蛇の甘言とは、耳に心地よく、善良で、好ましく思えるもの。
誰が明らかな悪人を家にあげたいと思うだろう?
蛇とは、誠に友にするによい、好人物の顔をして、心の中に入ってくるものなのだ。
「蛇……地を這うモノの書、か……」
その不可思議な書物がいつ、どのようにしてこの世に現れたのか、詳しいことはわかっていない。
確かに、その大部分、混沌をもたらす方法論に関しては、書き手がはっきりしているものもある。が、その大本となった思想、人の意識の根底に絡みつく、あの感染する思想については、誰がどのようにして生み出したものなのか……明らかにはなってはいないのだ。
そして、それこそが、この世の理の外からの物のように、ユバータ司教には見えていた。
それは、邪神か悪魔か……いずれにせよ神に敵対するものが、自然の法則を超えてもたらしたもの……と、彼は考えていた。
「はたして、神は、地を這うモノの書をどのように取り扱うのか……」
ユバータ司教の興味はそこにあった。
彼は、神の無制限な奇跡というものに否定的だった。
もしも、神がこの世の理を造ったのだとして、自分で定めた理を簡単に破るのは、理屈に合わないからだ。
それは、自作のゲームで遊ばんとする子どもと同じだ。自分が勝つためにルールを勝手に変えてしまっては、ゲーム自体が破綻する。
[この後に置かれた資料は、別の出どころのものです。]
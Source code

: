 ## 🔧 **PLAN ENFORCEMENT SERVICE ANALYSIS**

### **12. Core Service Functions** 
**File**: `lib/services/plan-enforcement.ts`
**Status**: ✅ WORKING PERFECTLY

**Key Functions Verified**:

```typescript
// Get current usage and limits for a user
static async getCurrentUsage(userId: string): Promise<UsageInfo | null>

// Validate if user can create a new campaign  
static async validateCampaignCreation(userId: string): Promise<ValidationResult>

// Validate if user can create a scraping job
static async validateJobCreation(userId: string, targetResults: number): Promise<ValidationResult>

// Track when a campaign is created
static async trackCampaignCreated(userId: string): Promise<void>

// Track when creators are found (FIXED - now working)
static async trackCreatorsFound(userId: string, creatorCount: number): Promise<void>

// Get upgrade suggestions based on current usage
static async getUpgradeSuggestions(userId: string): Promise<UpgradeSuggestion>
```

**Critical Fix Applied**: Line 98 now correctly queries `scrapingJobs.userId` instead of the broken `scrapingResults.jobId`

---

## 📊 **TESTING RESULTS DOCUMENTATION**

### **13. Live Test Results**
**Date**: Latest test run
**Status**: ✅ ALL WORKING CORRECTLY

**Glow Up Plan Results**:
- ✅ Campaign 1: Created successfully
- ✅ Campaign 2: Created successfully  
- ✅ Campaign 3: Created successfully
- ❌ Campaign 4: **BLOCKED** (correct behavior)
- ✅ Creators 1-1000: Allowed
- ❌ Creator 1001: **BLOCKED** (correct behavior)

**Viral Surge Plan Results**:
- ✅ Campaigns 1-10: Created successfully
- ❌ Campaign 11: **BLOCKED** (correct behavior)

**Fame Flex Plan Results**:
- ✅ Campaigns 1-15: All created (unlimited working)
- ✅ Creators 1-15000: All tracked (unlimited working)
それでは面白くもなんともない。
神も、同じではないか?
奇跡を起こすことはもちろん可能だが、自分で造ったルールを、なんの縛りもなく破るのは、理性的なこととは言い難い。
ゆえに、もしも「自然の理を超えた奇跡」があるとすれば、それは必要最低限であり、なおかつ極めて厳格かつ公正に行使されるものであると、彼は考えている。
すなわち、仮に「地を這うモノの書」が本という形で、世の理の外からもたらされた悪の奇跡であれば、その反作用として行使される善の奇跡は同じく本のような形なのではないかと考えているのだが……。
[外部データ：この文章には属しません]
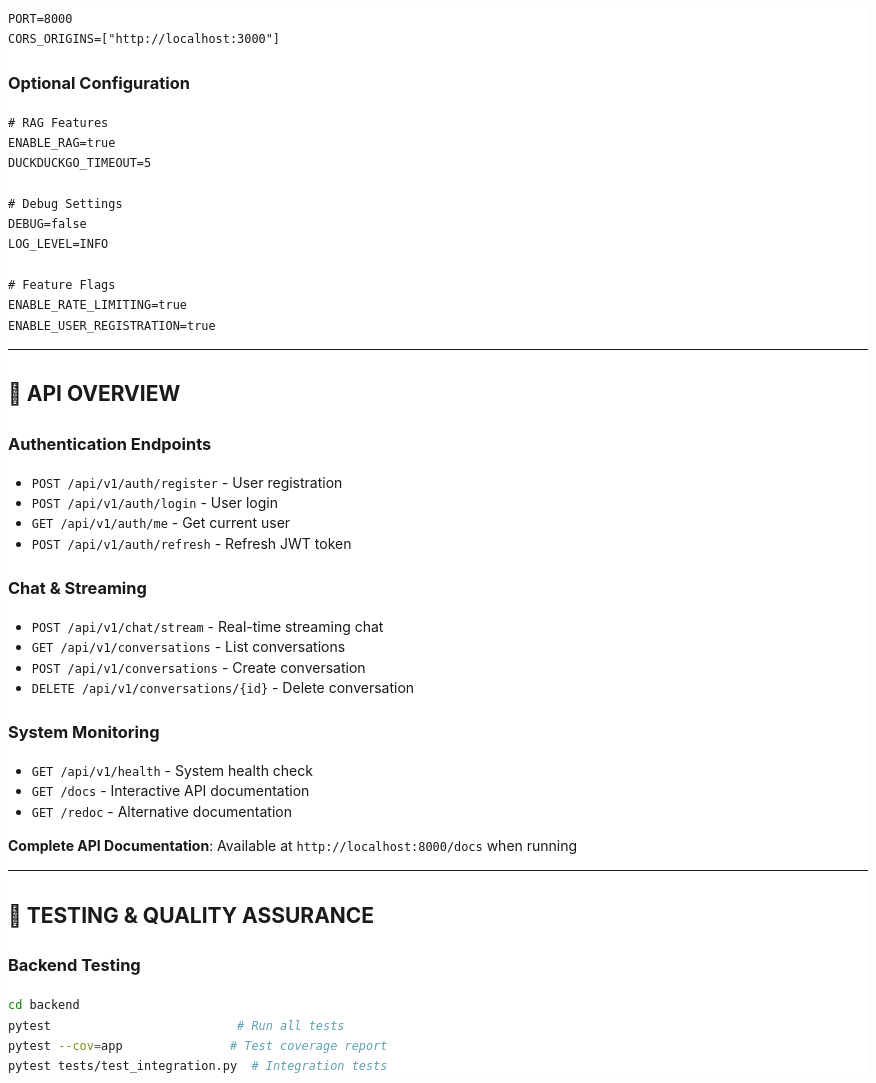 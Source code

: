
 ```env
PORT=8000
CORS_ORIGINS=["http://localhost:3000"]
```

### Optional Configuration
```env
# RAG Features
ENABLE_RAG=true
DUCKDUCKGO_TIMEOUT=5

# Debug Settings
DEBUG=false
LOG_LEVEL=INFO

# Feature Flags
ENABLE_RATE_LIMITING=true
ENABLE_USER_REGISTRATION=true
```

---

## 📡 API OVERVIEW

### Authentication Endpoints
- `POST /api/v1/auth/register` - User registration
- `POST /api/v1/auth/login` - User login
- `GET /api/v1/auth/me` - Get current user
- `POST /api/v1/auth/refresh` - Refresh JWT token

### Chat & Streaming
- `POST /api/v1/chat/stream` - Real-time streaming chat
- `GET /api/v1/conversations` - List conversations
- `POST /api/v1/conversations` - Create conversation
- `DELETE /api/v1/conversations/{id}` - Delete conversation

### System Monitoring
- `GET /api/v1/health` - System health check
- `GET /docs` - Interactive API documentation
- `GET /redoc` - Alternative documentation

**Complete API Documentation**: Available at `http://localhost:8000/docs` when running

---

## 🧪 TESTING & QUALITY ASSURANCE

### Backend Testing
```bash
cd backend
pytest                          # Run all tests
pytest --cov=app               # Test coverage report
pytest tests/test_integration.py  # Integration tests
```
「対となる書物が神聖典かとも思ったが……違うような気がする」
もしも、神聖典が、人を律するために与えられたものだとするなら――人が、神聖典を与えられる前提で造られた存在であるとするなら、それは「地を這うモノの書」に対して与えられたものではない。
もっと別の「地を這うモノの書」に対応したなにかが与えられるか……あるいは、すでに与えられているのではないか……。
ユバータ司教は、そこで小さく首を振る。
「いずれにせよ、ここにいては、判断がつかぬな……」
しばしの熟考、長い祈りの末に、ユバータ司教は一つの結論を得る。
「帝国の叡智、ミーア・ルーナ・ティアムーンなる人物が信用に値するかどうか。そして、パライナ祭の開催が本当に、我が神の御心かどうか見極めるためにも、どうやら、私は会わねばならぬようだ……。帝国の叡智、ミーア・ルーナ・ティアムーンに」
そうして、ユバータ司教は静かに部屋を後にした。